Coconut Milk & Palm Sugar Ice Cream

2 cups heavy cream

1.25 cups coconut milk

150 grams coconut palm sugar (3/4 Cup plus 2 tablespoons)

1/2 tsp sea salt

6 large egg yolks

Directions

Pour cream and 110 g of the sugar into a pot on medium heat (many suggest using a double boiler but I never do!). I do however take care to never leave the custard while making it.

Meanwhile prepare a bowl with a sieve ready for straining the custard.

In another bowl, whisk the egg yolks and remaining coconut sugar with the egg yolks.

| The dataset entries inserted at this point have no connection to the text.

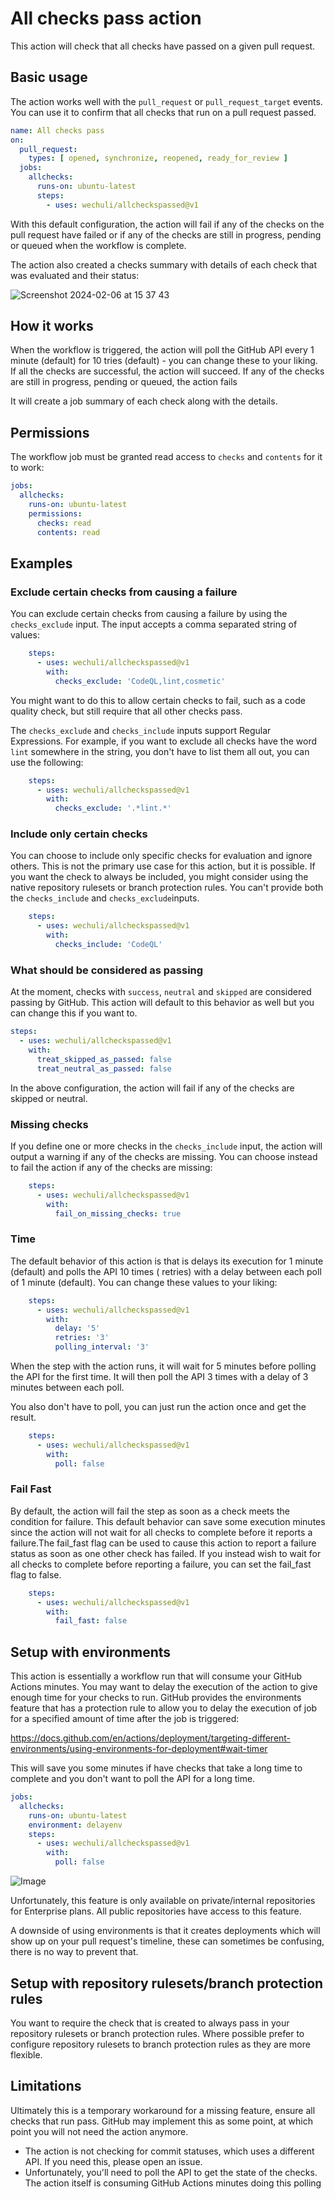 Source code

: # All checks pass action

This action will check that all checks have passed on a given pull request.

## Basic usage

The action works well with the `pull_request` or `pull_request_target` events. You can use it to confirm
that all checks that run on a pull request passed.

```yaml
name: All checks pass
on:
  pull_request:
    types: [ opened, synchronize, reopened, ready_for_review ]
  jobs:
    allchecks:
      runs-on: ubuntu-latest
      steps:
        - uses: wechuli/allcheckspassed@v1

```

With this default configuration, the action will fail if any of the checks on the pull request have failed or if
any of the checks are still in progress, pending or queued when the workflow is complete.

The action also created a checks summary with details of each check that was evaluated and their status:

![Screenshot 2024-02-06 at 15 37 43](https://github.com/wechuli/allcheckspassed/assets/15605874/de9a3a20-02ff-4d96-8da5-0c8300d429e7)

## How it works

When the workflow is triggered, the action will poll the GitHub API every 1 minute (default) for 10 tries (default) -
you can change these to your liking.
If all the checks are successful, the action will succeed. If any of the checks are still in progress, pending or
queued, the action fails

It will create a job summary of each check along with the details.

## Permissions

The workflow job must be granted read access to `checks` and `contents` for it to work:

```yaml
jobs:
  allchecks:
    runs-on: ubuntu-latest
    permissions:
      checks: read
      contents: read
```

## Examples

### Exclude certain checks from causing a failure

You can exclude certain checks from causing a failure by using the `checks_exclude` input. The input accepts a comma
separated string of values:

```yaml
    steps:
      - uses: wechuli/allcheckspassed@v1
        with:
          checks_exclude: 'CodeQL,lint,cosmetic'
```

You might want to do this to allow certain checks to fail, such as a code quality check, but still require that all
other checks pass.

The `checks_exclude` and `checks_include` inputs support Regular Expressions. For example, if you want to exclude all
checks have the word `lint` somewhere in the string, you don't have to list them all out, you can use the following:

```yaml
    steps:
      - uses: wechuli/allcheckspassed@v1
        with:
          checks_exclude: '.*lint.*'
```

### Include only certain checks

You can choose to include only specific checks for evaluation and ignore others. This is not the primary use case
for this action, but it is possible. If you want the check to always be included, you might consider using the native
repository rulesets or branch protection rules. You can't provide both the `checks_include` and `checks_exclude`inputs.

```yaml
    steps:
      - uses: wechuli/allcheckspassed@v1
        with:
          checks_include: 'CodeQL'
```

### What should be considered as passing

At the moment, checks with `success`, `neutral` and `skipped` are considered passing by GitHub. This action will
default to this behavior as well but you can change this if you want to.

```yaml
steps:
  - uses: wechuli/allcheckspassed@v1
    with:
      treat_skipped_as_passed: false
      treat_neutral_as_passed: false
```

In the above configuration, the action will fail if any of the checks are skipped or neutral.

### Missing checks

If you define one or more checks in the `checks_include` input, the action will output a warning if any of the checks
are missing. You can choose instead to fail the action if any of the checks are missing:

```yaml
    steps:
      - uses: wechuli/allcheckspassed@v1
        with:
          fail_on_missing_checks: true
```

### Time

The default behavior of this action is that is delays its execution for 1 minute (default) and polls the API 10 times (
retries) with a delay
between each poll of 1 minute (default). You can change these values to your liking:

```yaml
    steps:
      - uses: wechuli/allcheckspassed@v1
        with:
          delay: '5'
          retries: '3'
          polling_interval: '3'

```

When the step with the action runs, it will wait for 5 minutes before polling the API for the first time. It will then
poll the API 3 times with a delay of 3 minutes between each poll.

You also don't have to poll, you can just run the action once and get the result.

```yaml
    steps:
      - uses: wechuli/allcheckspassed@v1
        with:
          poll: false

```

### Fail Fast

By default, the action will fail the step as soon as a check meets the condition for failure. This default behavior can
save some
execution minutes since the action will not wait for all checks to complete before it reports a failure.The fail_fast
flag can be
used to cause this action to report a failure status as soon as one other check has failed. If you instead wish to wait
for all checks to complete before reporting a failure, you can set the fail_fast flag to false.

```yaml
    steps:
      - uses: wechuli/allcheckspassed@v1
        with:
          fail_fast: false

```

## Setup with environments

This action is essentially a workflow run that will consume your GitHub Actions minutes. You may want to delay the
execution of the action to give enough time for your checks to run. GitHub provides the environments feature
that has a protection rule to allow you to delay the execution of job for a specified amount of time after the job is
triggered:

https://docs.github.com/en/actions/deployment/targeting-different-environments/using-environments-for-deployment#wait-timer

This will save you some minutes if have checks that take a long time to complete and you don't want to poll the API for
a long time.

```yaml
jobs:
  allchecks:
    runs-on: ubuntu-latest
    environment: delayenv
    steps:
      - uses: wechuli/allcheckspassed@v1
        with:
          poll: false
```

![Image](https://github.com/wechuli/allcheckspassed/assets/15605874/abb794ff-f008-409f-9760-160c24b6c45c)

Unfortunately, this feature is only available on private/internal repositories for Enterprise plans. All public
repositories
have access to this feature.

A downside of using environments is that it creates deployments which will show up on your pull request's timeline,
these
can sometimes be confusing, there is no way to prevent that.

## Setup with repository rulesets/branch protection rules

You want to require the check that is created to always pass in your repository rulesets or branch protection rules.
Where possible prefer to configure repository rulesets
to branch protection rules as they are more flexible.

## Limitations

Ultimately this is a temporary workaround for a missing feature, ensure all checks that run pass. GitHub may implement
this as some point, at which point you will not need the action anymore.

- The action is not checking for commit statuses, which uses a different API. If you need this, please open an issue.
- Unfortunately, you'll need to poll the API to get the state of the checks. The action itself is consuming GitHub
  Actions minutes doing this polling
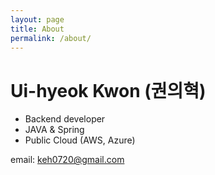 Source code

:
 ```yaml
---
layout: page
title: About
permalink: /about/
---
```


# Ui-hyeok Kwon (권의혁)

* Backend developer
* JAVA & Spring
* Public Cloud (AWS, Azure)

email: keh0720@gmail.com
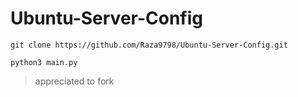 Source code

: # Ubuntu-Server-Config

```git clone https://github.com/Raza9798/Ubuntu-Server-Config.git```

```python3 main.py```

> appreciated to fork
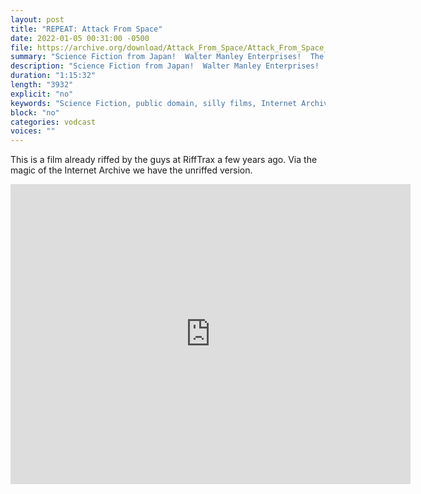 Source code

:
 ```yaml
---
layout: post
title: "REPEAT: Attack From Space"
date: 2022-01-05 00:31:00 -0500
file: https://archive.org/download/Attack_From_Space/Attack_From_Space_512kb.mp4
summary: "Science Fiction from Japan!  Walter Manley Enterprises!  The best that can be said is that this has been riffed by RiffTrax.  This is the unriffed version courtesy the Internet Archive."
description: "Science Fiction from Japan!  Walter Manley Enterprises!  The best that can be said is that this has been riffed by RiffTrax.  This is the unriffed version courtesy the Internet Archive."
duration: "1:15:32"
length: "3932"
explicit: "no" 
keywords: "Science Fiction, public domain, silly films, Internet Archive"
block: "no" 
categories: vodcast
voices: ""
---
```

This is a film already riffed by the guys at RiffTrax a few years ago.  Via the magic of the Internet Archive we have the unriffed version.

<iframe src="https://archive.org/embed/Attack_From_Space" width="640" height="480" frameborder="0" webkitallowfullscreen="true" mozallowfullscreen="true" allowfullscreen></iframe>

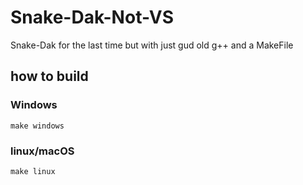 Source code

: # Snake-Dak-Not-VS
 Snake-Dak for the last time but with just gud old g++ and a MakeFile
 
## how to build
### Windows
```
make windows
```

### linux/macOS
```
make linux
```
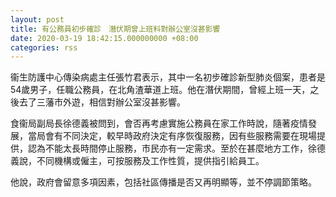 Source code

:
 ```yaml
---
layout: post
title: 有公務員初步確診　潛伏期曾上班料對辦公室沒甚影響
date: 2020-03-19 18:42:15.000000000 +08:00
categories: rss
---
```


衞生防護中心傳染病處主任張竹君表示，其中一名初步確診新型肺炎個案，患者是54歲男子，任職公務員，在北角渣華道上班。他在潛伏期間，曾經上班一天，之後去了三藩市外遊，相信對辦公室沒甚影響。

食衞局副局長徐德義被問到，會否再考慮實施公務員在家工作時說，隨著疫情發展，當局會有不同決定，較早時政府決定有序恢復服務，因有些服務需要在現場提供，認為不能太長時間停止服務，市民亦有一定需求。至於在甚麼地方工作，徐德義說，不同機構或僱主，可按服務及工作性質，提供指引給員工。

他說，政府會留意多項因素，包括社區傳播是否又再明顯等，並不停調節策略。
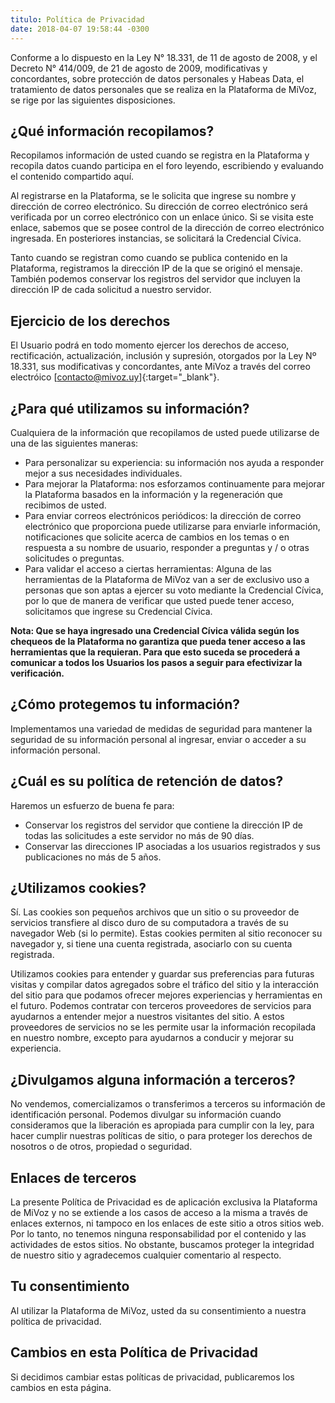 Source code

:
 ```yaml
---
titulo: Política de Privacidad
date: 2018-04-07 19:58:44 -0300
---
```


Conforme a lo dispuesto en la Ley N° 18.331, de 11 de agosto de 2008, y el Decreto N° 414/009, de 21 de agosto de 2009, modificativas y concordantes, sobre protección de datos personales y Habeas Data, el tratamiento de datos personales que se realiza en la Plataforma de MiVoz, se rige por las siguientes disposiciones.

## ¿Qué información recopilamos?
Recopilamos información de usted cuando se registra en la Plataforma y recopila datos cuando participa en el foro leyendo, escribiendo y evaluando el contenido compartido aquí.

Al registrarse en la Plataforma, se le solicita que ingrese su nombre y dirección de correo electrónico. Su dirección de correo electrónico será verificada por un correo electrónico con un enlace único. Si se visita este enlace, sabemos que se posee control de la dirección de correo electrónico ingresada. En posteriores instancias, se solicitará la Credencial Cívica.

Tanto cuando se registran como cuando se publica contenido en la Plataforma, registramos la dirección IP de la que se originó el mensaje. También podemos conservar los registros del servidor que incluyen la dirección IP de cada solicitud a nuestro servidor.

## Ejercicio de los derechos
El Usuario podrá en todo momento ejercer los derechos de acceso, rectificación, actualización, inclusión y supresión, otorgados por la Ley Nº 18.331, sus modificativas y concordantes, ante MiVoz a través del correo electróico [contacto@mivoz.uy]{:target="_blank"}.

## ¿Para qué utilizamos su información?
Cualquiera de la información que recopilamos de usted puede utilizarse de una de las siguientes maneras:

 * Para personalizar su experiencia: su información nos ayuda a responder mejor a sus necesidades individuales.
 * Para mejorar la Plataforma: nos esforzamos continuamente para mejorar la Plataforma basados en la información y la regeneración que recibimos de usted.
 * Para enviar correos electrónicos periódicos: la dirección de correo electrónico que proporciona puede utilizarse para enviarle información, notificaciones que solicite acerca de cambios en los temas o en respuesta a su nombre de usuario, responder a preguntas y / o otras solicitudes o preguntas.
 * Para validar el acceso a ciertas herramientas: Alguna de las herramientas de la Plataforma de MiVoz van a ser de exclusivo uso a personas que son aptas a ejercer su voto mediante la Credencial Cívica, por lo que de manera de verificar que usted puede tener acceso, solicitamos que ingrese su Credencial Cívica.

**Nota: Que se haya ingresado una Credencial Cívica válida según los chequeos de la Plataforma no garantiza que pueda tener acceso a las herramientas que la requieran. Para que esto suceda se procederá a comunicar a todos los Usuarios los pasos a seguir para efectivizar la verificación.**

## ¿Cómo protegemos tu información?
Implementamos una variedad de medidas de seguridad para mantener la seguridad de su información personal al ingresar, enviar o acceder a su información personal.

## ¿Cuál es su política de retención de datos?
Haremos un esfuerzo de buena fe para:

 * Conservar los registros del servidor que contiene la dirección IP de todas las solicitudes a este servidor no más de 90 días.
 * Conservar las direcciones IP asociadas a los usuarios registrados y sus publicaciones no más de 5 años.

## ¿Utilizamos cookies?
Sí. Las cookies son pequeños archivos que un sitio o su proveedor de servicios transfiere al disco duro de su computadora a través de su navegador Web (si lo permite). Estas cookies permiten al sitio reconocer su navegador y, si tiene una cuenta registrada, asociarlo con su cuenta registrada.

Utilizamos cookies para entender y guardar sus preferencias para futuras visitas y compilar datos agregados sobre el tráfico del sitio y la interacción del sitio para que podamos ofrecer mejores experiencias y herramientas en el futuro. Podemos contratar con terceros proveedores de servicios para ayudarnos a entender mejor a nuestros visitantes del sitio. A estos proveedores de servicios no se les permite usar la información recopilada en nuestro nombre, excepto para ayudarnos a conducir y mejorar su experiencia.

## ¿Divulgamos alguna información a terceros?
No vendemos, comercializamos o transferimos a terceros su información de identificación personal. Podemos divulgar su información cuando consideramos que la liberación es apropiada para cumplir con la ley, para hacer cumplir nuestras políticas de sitio, o para proteger los derechos de nosotros o de otros, propiedad o seguridad.

## Enlaces de terceros
La presente Política de Privacidad es de aplicación exclusiva la Plataforma de MiVoz y no se extiende a los casos de acceso a la misma a través de enlaces externos, ni tampoco en los enlaces de este sitio a otros sitios web. Por lo tanto, no tenemos ninguna responsabilidad por el contenido y las actividades de estos sitios. No obstante, buscamos proteger la integridad de nuestro sitio y agradecemos cualquier comentario al respecto.

## Tu consentimiento
Al utilizar la Plataforma de MiVoz, usted da su consentimiento a nuestra política de privacidad.

## Cambios en esta Política de Privacidad
Si decidimos cambiar estas políticas de privacidad, publicaremos los cambios en esta página.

Slowly add a 1/4 cup of the hot steaming cream to the egg yolk mixture to temper the eggs. Once you have used about half of the cream up you can pour the yolk mixture into the cream on the stove, stirring continuously.

Bring custard up to 170F. Then strain the mixture through the sieve. Place bowl over an ice bath and stir to cool the custard before placing it into the refrigerator. Cover and let cool at least 4 hours; preferably overnight.

When completely cool, pour it into the frozen ice cream mixing bowl and process as per manufacturers directions.

Transfer ice cream to a chilled container. Or eat while still “soft serve”. Is should keep easily for 7 days without getting icy. But I doubt it will last that long.